= Abe Bernstein =

American mobster

Abe Bernstein (c. 1892 – March 7, 1968) was a Detroit-based Jewish-American organized crime figure and leader of the infamous Prohibition-era Purple Gang.

==Early life==
Born in New York City, Abe Bernstein and his brothers Joseph "Bill Bugs", Raymond, and Isadore Bernstein were children of Jewish immigrants from the Russian Empire. They moved as youths with their family to Detroit, which had a growing industrial economy based on automobile manufacturing.

During their teenage years, they joined a juvenile street gang that was the precursor to the adult Purple Gang. By the beginning of Prohibition, Bernstein and his brothers had emerged as leading members of the gang. As the Purple Gang members matured, they quickly gained a reputation along the Detroit waterfront as ruthless and violent hijackers. However, they normally attracted little attention from police during the Prohibition era, as their victims were usually either rumrunners or rival gangs such as the Little Jewish Navy.

==Prohibition era==
Bernstein and the others soon formed an association with longtime mobsters Charles Leiter and Henry Shorr; by the early 1920s they were working exclusively as enforcers for the latter mobsters. Their open executions of targets on the street terrorized the city.

Bernstein and several other members were later arrested three days after the murder of Detroit policeman Vivian Welsh. The Chevrolet coupe used in his murder was traced to Bernstein's brother Raymond, but Abe was released due to lack of evidence. This decision may have resulted from press reports that alleged the deceased Welsh had been a "dirty cop," extorting money from independent bootleggers and speakeasy operators. Abe Bernstein and other gang members were under continual police surveillance. Several years later, Raymond Bernstein was convicted of first degree murder in a different case.

In March 1928, Bernstein was arrested and charged with conspiracy to extort money from the city's wholesale dry cleaners industry. Arrested and charged with Bernstein were Purple Gang members Raymond Bernstein, Irving Milberg, Eddie Fletcher, Joe Miller, Irving Shapiro, Abe Kaminsky, and brothers Abe and Simon Axler. Police were initially unable to locate Bernstein; he had been attending a mobster Atlantic City Conference with Meyer Lansky and Charles "Lucky" Luciano. After returning to Detroit several days later, Bernstein surrendered to authorities and posted a $500 bail bond. Beginning June 4, 1928, forty-two witnesses testified over a three-month period before Judge Charles Bowles. A jury acquitted all the defendants of all charges.
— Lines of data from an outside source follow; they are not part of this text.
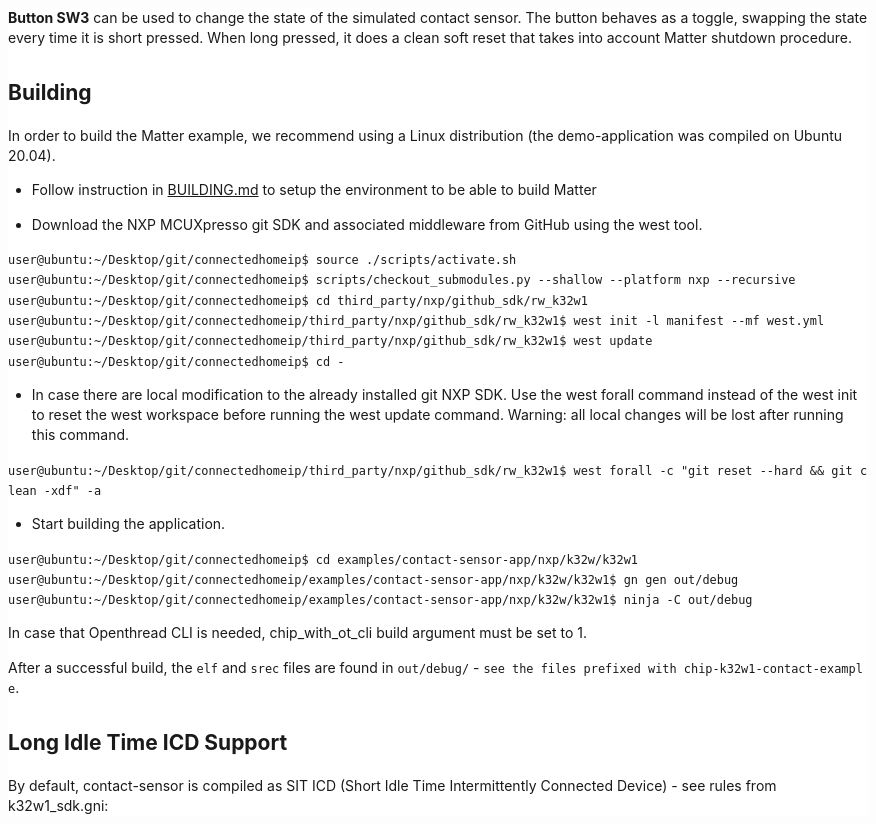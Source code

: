 **Button SW3** can be used to change the state of the simulated contact sensor.
The button behaves as a toggle, swapping the state every time it is short pressed.
When long pressed, it does a clean soft reset that takes into account Matter
shutdown procedure.


## Building

In order to build the Matter example, we recommend using a Linux
distribution (the demo-application was compiled on Ubuntu 20.04).

- Follow instruction in [BUILDING.md](../../../../../docs/guides/BUILDING.md) to setup the environment to be able to build Matter

-   Download the NXP MCUXpresso git SDK and associated middleware from GitHub using the west tool.

```
user@ubuntu:~/Desktop/git/connectedhomeip$ source ./scripts/activate.sh
user@ubuntu:~/Desktop/git/connectedhomeip$ scripts/checkout_submodules.py --shallow --platform nxp --recursive
user@ubuntu:~/Desktop/git/connectedhomeip$ cd third_party/nxp/github_sdk/rw_k32w1
user@ubuntu:~/Desktop/git/connectedhomeip/third_party/nxp/github_sdk/rw_k32w1$ west init -l manifest --mf west.yml
user@ubuntu:~/Desktop/git/connectedhomeip/third_party/nxp/github_sdk/rw_k32w1$ west update
user@ubuntu:~/Desktop/git/connectedhomeip$ cd -
```

- In case there are local modification to the already installed git NXP SDK. Use the west forall command instead of the west init to reset the west workspace before running the west update command. Warning: all local changes will be lost after running this command.

```
user@ubuntu:~/Desktop/git/connectedhomeip/third_party/nxp/github_sdk/rw_k32w1$ west forall -c "git reset --hard && git clean -xdf" -a
```

-   Start building the application.

```
user@ubuntu:~/Desktop/git/connectedhomeip$ cd examples/contact-sensor-app/nxp/k32w/k32w1
user@ubuntu:~/Desktop/git/connectedhomeip/examples/contact-sensor-app/nxp/k32w/k32w1$ gn gen out/debug
user@ubuntu:~/Desktop/git/connectedhomeip/examples/contact-sensor-app/nxp/k32w/k32w1$ ninja -C out/debug
```

In case that Openthread CLI is needed, chip_with_ot_cli build argument must be
set to 1.

After a successful build, the `elf` and `srec` files are found in `out/debug/` - `see the files prefixed with chip-k32w1-contact-example`.

## Long Idle Time ICD Support
By default, contact-sensor is compiled as SIT ICD (Short Idle Time Intermittently Connected Device) - see rules from k32w1_sdk.gni:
==Involvement in the St. Valentine's Day Massacre==
Bernstein, a chief supplier of Canadian whiskey to Chicago Outfit leader Al Capone, is also suspected to have been involved in the St. Valentine's Day Massacre. Bernstein supposedly set up North Side Gang leader George "Bugs" Moran for a murder attempt by Capone by selling him a recently hijacked liquor shipment and delivering it to a North Side warehouse. On February 14, 1929, seven North Side gunmen waiting for the liquor shipment were killed by Capone gunmen at that warehouse. The chief target, Bugs Moran, had never arrived.

==Later years==
During the mid-1920s, Bernstein began expanding his gang's activities to other major cities in the country. He became an associate of New York mobsters Joe Adonis and Meyer Lansky, and later became a partner in several syndicate gambling casinos in Miami, Florida. He started Club Manitou of Harbor Springs in 1929. After his brother Ray was imprisoned for his part in the Collingwood Manor Massacre, Bernstein devoted the rest of his life in an effort to get his brother released from prison.

Bernstein died March 7, 1968, in his hotel room of the Book-Cadillac, suspected due to a heart attack.

==In popular culture==
Bernstein was portrayed by Hal Alpert in the 2017 film Gangster Land.